Seperti Sedia Kala
Ada yang berbeda darimu. Kini aku bisa melihat sisi lain dari setiap luka yang pernah kurasa. Unik dan menarik. Ternyata ada banyak pelajaran yang dapat kupetik setiap goresannya. Memandang luka dari sisi logika, memahami hati yang takkan pernah bisa menerima. Entah bagaimana jadinya bilamana pandanganku tentang luka sepenuhnya tertumpu pada nurani. Karena ia takkan pernah bisa menanggungnya sendiri.
Kini aku memandangmu tanpa dendam lagi. Kini aku memandangmu dari sisi yang lain.
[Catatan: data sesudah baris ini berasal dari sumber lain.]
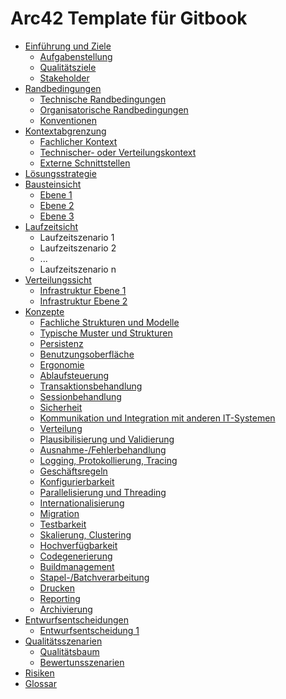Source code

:# Arc42 Template für Gitbook

* [Einführung und Ziele](01-introduction-and-goals.md) 
    * [Aufgabenstellung](01-introduction-and-goals.md#requirements) 
    * [Qualitätsziele](01-introduction-and-goals.md#qualitygoals) 
    * [Stakeholder](01-introduction-and-goals.md#stakeholder)
* [Randbedingungen](02-architecture-constraints.md) 
    * [Technische Randbedingungen](02-architecture-constraints.md#technical) 
    * [Organisatorische Randbedingungen](02-architecture-constraints.md#organisational) 
    * [Konventionen](02-architecture-constraints.md#conventions)
* [Kontextabgrenzung](03-system-scope-and-context.md) 
    * [Fachlicher Kontext](03-system-scope-and-context.md#functional-context) 
    * [Technischer- oder Verteilungskontext](03-system-scope-and-context.md#technical-context) 
    * [Externe Schnittstellen](03-system-scope-and-context.md#external-interfaces)
* [Lösungsstrategie](04-solution-strategy.md)
* [Bausteinsicht](05-building-block-view.md)
    * [Ebene 1]()
    * [Ebene 2]()
    * [Ebene 3]()
* [Laufzeitsicht](06-runtime-view.md)
    * Laufzeitszenario 1
    * Laufzeitszenario 2
    * ...
    * Laufzeitszenario n
* [Verteilungssicht](07-deployment-view.md)
    * [Infrastruktur Ebene 1](07-deployment-view.md#level-1)
    * [Infrastruktur Ebene 2](07-deployment-view.md#level-2)
* [Konzepte](08-concepts.md)
    * [Fachliche Strukturen und Modelle](08-concepts.md#structures)
    * [Typische Muster und Strukturen](08-concepts.md#patterns)
    * [Persistenz](08-concepts.md#persistence)
    * [Benutzungsoberfläche](08-concepts.md#gui)
    * [Ergonomie](08-concepts.md#ux)
    * [Ablaufsteuerung](08-concepts.md#flow)
    * [Transaktionsbehandlung](08-concepts.md#transactions)
    * [Sessionbehandlung](08-concepts.md#sessions)
    * [Sicherheit](08-concepts.md#security)
    * [Kommunikation und Integration mit anderen IT-Systemen](08-concepts.md#communication)
    * [Verteilung](08-concepts.md#distribution)
    * [Plausibilisierung und Validierung](08-concepts.md#validation)
    * [Ausnahme-/Fehlerbehandlung](08-concepts.md#exceptions)
    * [Logging, Protokollierung, Tracing](08-concepts.md#logging)
    * [Geschäftsregeln](08-concepts.md#business-rules)
    * [Konfigurierbarkeit](08-concepts.md#configuration)
    * [Parallelisierung und Threading](08-concepts.md#multi-threading)
    * [Internationalisierung](08-concepts.md#i18n)
    * [Migration](08-concepts.md#migration)
    * [Testbarkeit](08-concepts.md#testing)
    * [Skalierung, Clustering](08-concepts.md#scaling)
    * [Hochverfügbarkeit](08-concepts.md#ha)
    * [Codegenerierung](08-concepts.md#code-generation)
    * [Buildmanagement](08-concepts.md#build)
    * [Stapel-/Batchverarbeitung](08-concepts.md#bulk)
    * [Drucken](08-concepts.md#print)
    * [Reporting](08-concepts.md#reporting)
    * [Archivierung](08-concepts.md#archiving)
* [Entwurfsentscheidungen](09-design-decisions.md)
    * [Entwurfsentscheidung 1](09-design-decisions.md)
* [Qualitätsszenarien](10-quality-scenarios.md)
    * [Qualitätsbaum](10-quality-scenarios.md#quality-tree)
    * [Bewertunsszenarien](10-quality-scenarios.md#rating)
* [Risiken](11-technical-risks.md)
* [Glossar](GLOSSARY.md)


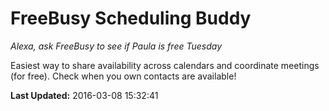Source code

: # FreeBusy Scheduling Buddy
*Alexa, ask FreeBusy to see if Paula is free Tuesday*

Easiest way to share availability across calendars and coordinate meetings (for free). Check when you own contacts are available!

**Last Updated:** 2016-03-08 15:32:41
Butuh waktu untuk membuatku seperti ini. Karena luka bukan tentang seberapa besar kekuatan kita untuk menyembuhkan, ia hanya perkara waktu. Percaya kan pada waktu bahwa tak ada luka yang tak dapat disembuhkan meskipun tak ada manusia yang dapat benar-benar melupakan.
Dan waktu pun telah menjawabnya.
Aku pernah berpikir bahwa aku takkan pernah bisa melupakanmu. Melupakanmu bagai tugas berat yang selalu menemaniku disetiap harinya. Nyatanya sekarang? Ya, memang aku takkan pernah bisa. Aku mencoba mengubah sudut pandangku terhadap bagaimana caranya menyembuhkan luka selain melupakan. Dengan waktu yang terus beranjak maju, aku berhasil menemukan cara terbaik untuk menyembuhkan luka. Hal lain yang lebih sulit daripada menunggu waktu untuk menjawabnya. Ya, mengikhlaskan.
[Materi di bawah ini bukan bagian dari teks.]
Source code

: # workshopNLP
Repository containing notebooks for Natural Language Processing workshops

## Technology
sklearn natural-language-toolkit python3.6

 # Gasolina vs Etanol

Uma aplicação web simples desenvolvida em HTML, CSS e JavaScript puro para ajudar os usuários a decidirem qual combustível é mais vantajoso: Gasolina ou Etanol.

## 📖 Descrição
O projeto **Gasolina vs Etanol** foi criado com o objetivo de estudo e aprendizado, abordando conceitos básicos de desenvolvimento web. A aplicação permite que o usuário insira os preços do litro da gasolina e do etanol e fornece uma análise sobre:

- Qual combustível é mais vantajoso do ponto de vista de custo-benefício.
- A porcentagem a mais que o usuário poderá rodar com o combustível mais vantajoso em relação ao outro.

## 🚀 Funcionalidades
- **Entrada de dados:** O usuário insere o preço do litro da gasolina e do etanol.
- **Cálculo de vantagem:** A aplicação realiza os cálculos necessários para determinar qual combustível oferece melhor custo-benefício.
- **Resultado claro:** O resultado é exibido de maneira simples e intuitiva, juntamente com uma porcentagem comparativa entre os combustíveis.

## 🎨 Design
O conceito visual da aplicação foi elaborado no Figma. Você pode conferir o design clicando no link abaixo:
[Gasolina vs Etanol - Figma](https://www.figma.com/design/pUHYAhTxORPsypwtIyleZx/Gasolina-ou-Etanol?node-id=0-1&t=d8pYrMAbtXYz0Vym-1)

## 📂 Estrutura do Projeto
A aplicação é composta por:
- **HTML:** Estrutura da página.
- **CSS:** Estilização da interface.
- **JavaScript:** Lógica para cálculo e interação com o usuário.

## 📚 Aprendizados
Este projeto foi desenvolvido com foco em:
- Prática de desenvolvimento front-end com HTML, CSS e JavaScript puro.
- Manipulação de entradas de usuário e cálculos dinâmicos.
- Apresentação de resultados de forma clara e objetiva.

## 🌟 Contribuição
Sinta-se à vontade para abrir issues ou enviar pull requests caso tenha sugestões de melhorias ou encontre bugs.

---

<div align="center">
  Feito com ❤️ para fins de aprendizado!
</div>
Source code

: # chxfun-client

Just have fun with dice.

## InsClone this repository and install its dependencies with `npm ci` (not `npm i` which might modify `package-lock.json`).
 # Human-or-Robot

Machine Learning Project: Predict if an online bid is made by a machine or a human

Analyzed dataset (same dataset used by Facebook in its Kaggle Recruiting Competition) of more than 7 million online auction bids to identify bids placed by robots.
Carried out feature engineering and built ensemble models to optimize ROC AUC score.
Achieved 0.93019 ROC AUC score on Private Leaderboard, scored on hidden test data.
Aku tak pernah memikirkan kekuatan ikhlas sebelumnya. Sampai pada bagian dimana akhirnya aku dapat memandangmu dari sisi yang lain. Segala sudut pandangku tentang bagaimana caranya menyembuhkan luka berubah. Butuh waktu yang tidak sebentar untuk mendapatkannya. Selama pandangan kita terhadap menyembuhkan luka adalah tentang melupakan, maka yang kita temukan hanyalah jalan buntu dan tersesat dalam ruang nostalgia. Itulah saat dimana aku terlalu sibuk mencari seribu cara bagaimana diriku bisa melupakanmu. Sampai lupa bahwa melupakan adalah masalah yang sangat dilematis, yang takkan pernah bisa dikuasai sepenuhnya oleh manusia. Karena manusia tak hanya punya hati, tapi juga memori.
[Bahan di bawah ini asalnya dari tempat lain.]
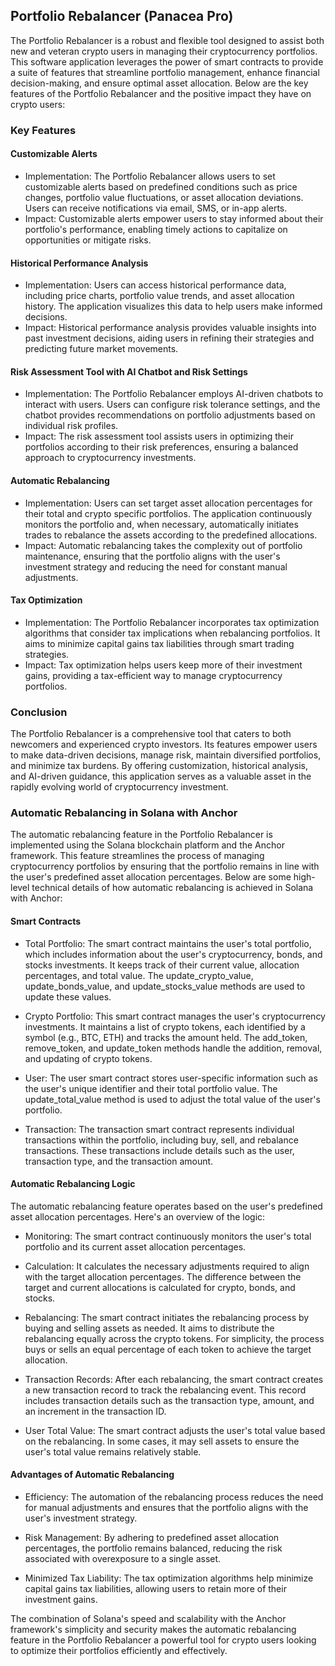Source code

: ## Portfolio Rebalancer (Panacea Pro)

The Portfolio Rebalancer is a robust and flexible tool designed to assist both new and veteran crypto users in managing their cryptocurrency portfolios. This software application leverages the power of smart contracts to provide a suite of features that streamline portfolio management, enhance financial decision-making, and ensure optimal asset allocation. Below are the key features of the Portfolio Rebalancer and the positive impact they have on crypto users:

### Key Features

#### Customizable Alerts

- Implementation: The Portfolio Rebalancer allows users to set customizable alerts based on predefined conditions such as price changes, portfolio value fluctuations, or asset allocation deviations. Users can receive notifications via email, SMS, or in-app alerts.
- Impact: Customizable alerts empower users to stay informed about their portfolio's performance, enabling timely actions to capitalize on opportunities or mitigate risks.

#### Historical Performance Analysis

- Implementation: Users can access historical performance data, including price charts, portfolio value trends, and asset allocation history. The application visualizes this data to help users make informed decisions.
- Impact: Historical performance analysis provides valuable insights into past investment decisions, aiding users in refining their strategies and predicting future market movements.

#### Risk Assessment Tool with AI Chatbot and Risk Settings

- Implementation: The Portfolio Rebalancer employs AI-driven chatbots to interact with users. Users can configure risk tolerance settings, and the chatbot provides recommendations on portfolio adjustments based on individual risk profiles.
- Impact: The risk assessment tool assists users in optimizing their portfolios according to their risk preferences, ensuring a balanced approach to cryptocurrency investments.

#### Automatic Rebalancing

- Implementation: Users can set target asset allocation percentages for their total and crypto specific portfolios. The application continuously monitors the portfolio and, when necessary, automatically initiates trades to rebalance the assets according to the predefined allocations.
- Impact: Automatic rebalancing takes the complexity out of portfolio maintenance, ensuring that the portfolio aligns with the user's investment strategy and reducing the need for constant manual adjustments.

#### Tax Optimization

- Implementation: The Portfolio Rebalancer incorporates tax optimization algorithms that consider tax implications when rebalancing portfolios. It aims to minimize capital gains tax liabilities through smart trading strategies.
- Impact: Tax optimization helps users keep more of their investment gains, providing a tax-efficient way to manage cryptocurrency portfolios.

### Conclusion

The Portfolio Rebalancer is a comprehensive tool that caters to both newcomers and experienced crypto investors. Its features empower users to make data-driven decisions, manage risk, maintain diversified portfolios, and minimize tax burdens. By offering customization, historical analysis, and AI-driven guidance, this application serves as a valuable asset in the rapidly evolving world of cryptocurrency investment.

### Automatic Rebalancing in Solana with Anchor

The automatic rebalancing feature in the Portfolio Rebalancer is implemented using the Solana blockchain platform and the Anchor framework. This feature streamlines the process of managing cryptocurrency portfolios by ensuring that the portfolio remains in line with the user's predefined asset allocation percentages. Below are some high-level technical details of how automatic rebalancing is achieved in Solana with Anchor:

#### Smart Contracts

- Total Portfolio: The smart contract maintains the user's total portfolio, which includes information about the user's cryptocurrency, bonds, and stocks investments. It keeps track of their current value, allocation percentages, and total value. The update_crypto_value, update_bonds_value, and update_stocks_value methods are used to update these values.

- Crypto Portfolio: This smart contract manages the user's cryptocurrency investments. It maintains a list of crypto tokens, each identified by a symbol (e.g., BTC, ETH) and tracks the amount held. The add_token, remove_token, and update_token methods handle the addition, removal, and updating of crypto tokens.

- User: The user smart contract stores user-specific information such as the user's unique identifier and their total portfolio value. The update_total_value method is used to adjust the total value of the user's portfolio.

- Transaction: The transaction smart contract represents individual transactions within the portfolio, including buy, sell, and rebalance transactions. These transactions include details such as the user, transaction type, and the transaction amount.

#### Automatic Rebalancing Logic

The automatic rebalancing feature operates based on the user's predefined asset allocation percentages. Here's an overview of the logic:

- Monitoring: The smart contract continuously monitors the user's total portfolio and its current asset allocation percentages.

- Calculation: It calculates the necessary adjustments required to align with the target allocation percentages. The difference between the target and current allocations is calculated for crypto, bonds, and stocks.

- Rebalancing: The smart contract initiates the rebalancing process by buying and selling assets as needed. It aims to distribute the rebalancing equally across the crypto tokens. For simplicity, the process buys or sells an equal percentage of each token to achieve the target allocation.

- Transaction Records: After each rebalancing, the smart contract creates a new transaction record to track the rebalancing event. This record includes transaction details such as the transaction type, amount, and an increment in the transaction ID.

- User Total Value: The smart contract adjusts the user's total value based on the rebalancing. In some cases, it may sell assets to ensure the user's total value remains relatively stable.

#### Advantages of Automatic Rebalancing

- Efficiency: The automation of the rebalancing process reduces the need for manual adjustments and ensures that the portfolio aligns with the user's investment strategy.

- Risk Management: By adhering to predefined asset allocation percentages, the portfolio remains balanced, reducing the risk associated with overexposure to a single asset.

- Minimized Tax Liability: The tax optimization algorithms help minimize capital gains tax liabilities, allowing users to retain more of their investment gains.

The combination of Solana's speed and scalability with the Anchor framework's simplicity and security makes the automatic rebalancing feature in the Portfolio Rebalancer a powerful tool for crypto users looking to optimize their portfolios efficiently and effectively.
Memori manusia takkan pernah bisa dialihfungsikan, dia akan tetap menjadi pengingat sepahit apapun kejadian yang pernah kita alami. Apalagi memori tentang kejadian yang membahagiakan. Bisa-bisa airmata yang menjadi korbannya. Bukan dari sana juga datangnya ikhlas. Ikhlas datang dari komposisi sempurna antara hati dan logika. Bersatu-padu menjadi relasi yang merangkai sifat menerima dan lapang dada, koneksi yang menghubungkan jalan menuju lembaran baru.
Kini kamu hanyalah materiil pembelajaranku, yang aku gunakan untuk memperoleh banyak sekali pelajaran. Kita kembali menjadi orang yang hanya saling kenal tanpa ada perasaan seperti sedia kala. Meski tanpa ada momen mengungkapkan isi hati sepanjang perjalanan cerita kita, aku yakin, kamu pasti dapat menangkap apa yang aku rasakan, waktu itu. Sayang, semuanya berlangsung begitu cepat. Terimakasih telah datang. Tetaplah menjadi masa lalu terindahku. Aku tak pernah kehabisan tenaga dan kehilangan cara untuk mengenangmu.
Pandanglah luka dari sisi logika. Karena hati takkan pernah bisa menerima. Celaka bila pandangan kita tentang luka sepenuhnya tertumpu pada nurani. Karena ia takkan pernah bisa menanggungnya sendiri.